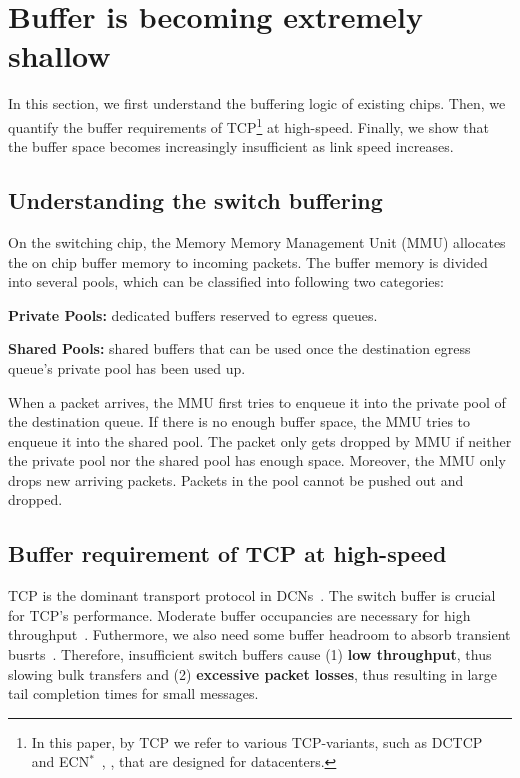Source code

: \section{Buffer is becoming extremely\\ shallow}\label{sec:background}
\vspace{-1mm}
In this section, we first understand the buffering logic of existing chips. Then, we quantify the buffer requirements of TCP\footnote{In this paper, by TCP we refer to various TCP-variants, such as DCTCP~\cite{dctcp} and ECN$^{*}$~\cite{tuning}, \etc, that are designed for datacenters.} at high-speed. Finally, we show that the buffer space becomes increasingly insufficient as link speed increases.

\subsection{Understanding the switch buffering}
On the switching chip, the Memory Memory Management Unit (MMU) allocates the on chip buffer memory to incoming packets. The buffer memory is divided into several pools, which can be classified into following two categories:
\begin{ecompact}
\item \textbf{Private Pools:} dedicated buffers reserved to egress queues.
\item \textbf{Shared Pools:} shared buffers that can be used once the destination egress queue's private pool has been used up.
\end{ecompact}

When a packet arrives, the MMU first tries to enqueue it into the private pool of the destination queue. If there is no enough buffer space, the MMU tries to enqueue it into the shared pool. The packet only gets dropped by MMU if neither the private pool nor the shared pool has enough space. Moreover, the MMU only drops new arriving packets. Packets in the pool cannot be pushed out and dropped.

\subsection{Buffer requirement of TCP at high-speed}\label{subsec:buffer_requirement_high_speed}
TCP is the dominant transport protocol in DCNs~\cite{dctcp}. The switch buffer is crucial for TCP's performance. Moderate buffer occupancies are necessary for high throughput~\cite{sizing}. Futhermore, we also need some buffer headroom to absorb transient busrts~\cite{dctcp}. Therefore, insufficient switch buffers cause (1) \textbf{low throughput}, thus slowing bulk transfers and (2) \textbf{excessive packet losses}, thus resulting in large tail completion times for small messages.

= WHAT IS REQUIRED =
Please show every line of the records that holds the word "subsection".

= FINISHED EXERCISE =
\subsection{Understanding the switch buffering}
\subsection{Buffer requirement of TCP at high-speed}\label{subsec:buffer_requirement_high_speed}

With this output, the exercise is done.